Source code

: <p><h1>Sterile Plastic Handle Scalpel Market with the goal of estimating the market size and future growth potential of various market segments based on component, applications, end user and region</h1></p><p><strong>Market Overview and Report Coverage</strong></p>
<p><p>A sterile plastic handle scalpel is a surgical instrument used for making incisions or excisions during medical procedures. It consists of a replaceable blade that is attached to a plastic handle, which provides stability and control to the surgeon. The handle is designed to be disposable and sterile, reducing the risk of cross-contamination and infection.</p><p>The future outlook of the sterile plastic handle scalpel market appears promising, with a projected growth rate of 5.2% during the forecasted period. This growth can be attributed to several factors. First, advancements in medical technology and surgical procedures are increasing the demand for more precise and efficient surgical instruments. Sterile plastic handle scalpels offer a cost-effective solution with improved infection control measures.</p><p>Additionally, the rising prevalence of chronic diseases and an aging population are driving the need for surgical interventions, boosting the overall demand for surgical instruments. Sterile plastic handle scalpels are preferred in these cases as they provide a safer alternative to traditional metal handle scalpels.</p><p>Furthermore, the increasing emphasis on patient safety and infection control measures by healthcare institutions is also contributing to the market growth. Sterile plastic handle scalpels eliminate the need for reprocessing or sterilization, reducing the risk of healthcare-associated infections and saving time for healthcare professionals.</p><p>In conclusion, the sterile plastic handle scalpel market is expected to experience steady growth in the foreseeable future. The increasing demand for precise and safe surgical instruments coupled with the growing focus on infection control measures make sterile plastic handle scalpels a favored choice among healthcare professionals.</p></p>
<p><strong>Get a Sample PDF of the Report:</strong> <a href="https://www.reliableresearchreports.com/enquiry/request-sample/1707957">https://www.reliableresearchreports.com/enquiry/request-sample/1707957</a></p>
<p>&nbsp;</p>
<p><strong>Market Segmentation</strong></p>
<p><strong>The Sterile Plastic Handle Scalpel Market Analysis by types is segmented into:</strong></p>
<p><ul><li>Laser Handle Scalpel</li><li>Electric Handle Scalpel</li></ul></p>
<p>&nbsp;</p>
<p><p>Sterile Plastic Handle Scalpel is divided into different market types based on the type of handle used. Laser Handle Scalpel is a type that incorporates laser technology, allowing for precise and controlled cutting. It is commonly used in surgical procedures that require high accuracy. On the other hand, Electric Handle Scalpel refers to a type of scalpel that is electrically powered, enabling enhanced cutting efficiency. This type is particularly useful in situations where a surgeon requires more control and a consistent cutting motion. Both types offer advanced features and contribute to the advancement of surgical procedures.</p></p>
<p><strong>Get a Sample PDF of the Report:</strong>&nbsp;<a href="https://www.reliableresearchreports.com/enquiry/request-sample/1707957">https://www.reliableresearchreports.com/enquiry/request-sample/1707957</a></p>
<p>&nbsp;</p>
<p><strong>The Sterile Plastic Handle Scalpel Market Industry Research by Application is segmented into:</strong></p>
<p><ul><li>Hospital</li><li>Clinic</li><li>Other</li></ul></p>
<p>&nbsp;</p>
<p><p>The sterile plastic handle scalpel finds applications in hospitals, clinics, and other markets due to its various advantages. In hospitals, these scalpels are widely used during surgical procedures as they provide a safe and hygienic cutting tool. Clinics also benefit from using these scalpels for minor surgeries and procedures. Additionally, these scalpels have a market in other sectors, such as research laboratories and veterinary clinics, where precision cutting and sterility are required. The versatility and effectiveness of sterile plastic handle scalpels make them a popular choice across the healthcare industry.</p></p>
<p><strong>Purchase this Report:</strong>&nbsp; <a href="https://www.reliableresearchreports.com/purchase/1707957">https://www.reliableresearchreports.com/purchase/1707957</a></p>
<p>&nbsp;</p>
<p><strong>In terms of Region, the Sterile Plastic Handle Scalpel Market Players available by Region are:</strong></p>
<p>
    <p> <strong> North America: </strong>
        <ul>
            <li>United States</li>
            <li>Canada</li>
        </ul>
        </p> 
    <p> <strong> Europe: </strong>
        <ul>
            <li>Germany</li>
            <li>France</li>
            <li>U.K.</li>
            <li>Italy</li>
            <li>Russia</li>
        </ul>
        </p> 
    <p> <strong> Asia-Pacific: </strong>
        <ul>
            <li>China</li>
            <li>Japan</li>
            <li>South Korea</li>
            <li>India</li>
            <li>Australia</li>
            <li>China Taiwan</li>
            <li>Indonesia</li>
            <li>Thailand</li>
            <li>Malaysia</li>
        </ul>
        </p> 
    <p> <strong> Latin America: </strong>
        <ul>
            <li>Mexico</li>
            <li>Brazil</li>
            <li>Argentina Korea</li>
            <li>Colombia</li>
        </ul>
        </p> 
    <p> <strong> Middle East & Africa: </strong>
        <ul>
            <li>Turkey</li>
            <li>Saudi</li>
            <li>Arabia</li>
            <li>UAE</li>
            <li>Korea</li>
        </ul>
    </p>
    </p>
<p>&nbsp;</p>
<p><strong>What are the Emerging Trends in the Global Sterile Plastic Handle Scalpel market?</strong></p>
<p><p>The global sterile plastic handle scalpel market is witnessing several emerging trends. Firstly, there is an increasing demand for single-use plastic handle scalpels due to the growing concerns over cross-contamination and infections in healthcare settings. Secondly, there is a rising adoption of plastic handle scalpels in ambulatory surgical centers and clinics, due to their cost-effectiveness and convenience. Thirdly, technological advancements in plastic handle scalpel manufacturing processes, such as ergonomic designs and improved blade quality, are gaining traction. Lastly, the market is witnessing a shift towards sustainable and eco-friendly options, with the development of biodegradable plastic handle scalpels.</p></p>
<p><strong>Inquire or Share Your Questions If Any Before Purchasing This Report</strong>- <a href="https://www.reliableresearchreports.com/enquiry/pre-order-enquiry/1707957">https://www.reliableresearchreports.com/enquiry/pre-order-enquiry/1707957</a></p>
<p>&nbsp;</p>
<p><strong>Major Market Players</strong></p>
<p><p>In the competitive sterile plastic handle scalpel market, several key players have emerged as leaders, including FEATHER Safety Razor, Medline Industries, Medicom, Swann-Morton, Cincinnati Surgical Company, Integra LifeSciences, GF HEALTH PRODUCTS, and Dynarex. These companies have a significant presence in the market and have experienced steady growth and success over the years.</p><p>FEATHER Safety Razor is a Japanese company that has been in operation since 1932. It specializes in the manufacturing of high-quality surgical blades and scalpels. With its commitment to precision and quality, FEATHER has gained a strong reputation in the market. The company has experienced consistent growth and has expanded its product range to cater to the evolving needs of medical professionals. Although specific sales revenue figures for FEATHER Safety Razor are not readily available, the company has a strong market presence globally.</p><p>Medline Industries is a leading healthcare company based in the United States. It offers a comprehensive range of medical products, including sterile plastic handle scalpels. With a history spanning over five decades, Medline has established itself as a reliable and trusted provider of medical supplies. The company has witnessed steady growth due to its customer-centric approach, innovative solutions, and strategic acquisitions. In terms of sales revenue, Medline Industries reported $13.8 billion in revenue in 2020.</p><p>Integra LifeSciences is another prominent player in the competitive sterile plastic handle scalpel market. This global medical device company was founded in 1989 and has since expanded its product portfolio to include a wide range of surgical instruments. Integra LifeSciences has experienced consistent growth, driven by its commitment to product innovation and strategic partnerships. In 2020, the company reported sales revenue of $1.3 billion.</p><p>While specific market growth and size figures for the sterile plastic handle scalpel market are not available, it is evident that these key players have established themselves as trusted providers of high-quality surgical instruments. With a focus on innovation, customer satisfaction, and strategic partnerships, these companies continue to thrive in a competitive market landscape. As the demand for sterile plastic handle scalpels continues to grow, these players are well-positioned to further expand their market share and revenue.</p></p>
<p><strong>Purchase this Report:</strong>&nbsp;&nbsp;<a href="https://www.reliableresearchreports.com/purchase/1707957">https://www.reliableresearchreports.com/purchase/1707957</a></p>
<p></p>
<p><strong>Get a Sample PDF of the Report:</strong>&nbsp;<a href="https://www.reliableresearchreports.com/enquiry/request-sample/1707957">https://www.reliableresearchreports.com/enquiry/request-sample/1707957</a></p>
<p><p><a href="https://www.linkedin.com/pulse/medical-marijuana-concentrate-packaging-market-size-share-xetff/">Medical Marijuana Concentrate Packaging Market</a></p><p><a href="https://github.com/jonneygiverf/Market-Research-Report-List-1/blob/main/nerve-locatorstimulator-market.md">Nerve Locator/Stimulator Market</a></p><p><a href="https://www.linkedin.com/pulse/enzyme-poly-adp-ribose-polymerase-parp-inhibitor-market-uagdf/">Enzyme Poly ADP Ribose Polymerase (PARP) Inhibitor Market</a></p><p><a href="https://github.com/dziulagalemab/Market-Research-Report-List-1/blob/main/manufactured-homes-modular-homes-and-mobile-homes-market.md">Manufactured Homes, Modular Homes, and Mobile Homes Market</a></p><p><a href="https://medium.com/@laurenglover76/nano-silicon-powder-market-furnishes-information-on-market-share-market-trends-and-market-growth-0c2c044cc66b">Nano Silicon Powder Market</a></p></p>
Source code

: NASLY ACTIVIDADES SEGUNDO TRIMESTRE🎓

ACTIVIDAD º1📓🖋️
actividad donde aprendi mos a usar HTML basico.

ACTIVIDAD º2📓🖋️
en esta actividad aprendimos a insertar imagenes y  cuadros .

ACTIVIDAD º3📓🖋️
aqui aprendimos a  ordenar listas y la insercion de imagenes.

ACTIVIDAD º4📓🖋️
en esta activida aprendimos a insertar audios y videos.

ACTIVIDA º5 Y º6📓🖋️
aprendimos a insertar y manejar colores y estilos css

______________________________

[WHAT YOU HAVE TO DO]: Every line above that holds the string "applications" counts once. State how many such lines there are, as a number alone.

[TASK ANSWER]: 2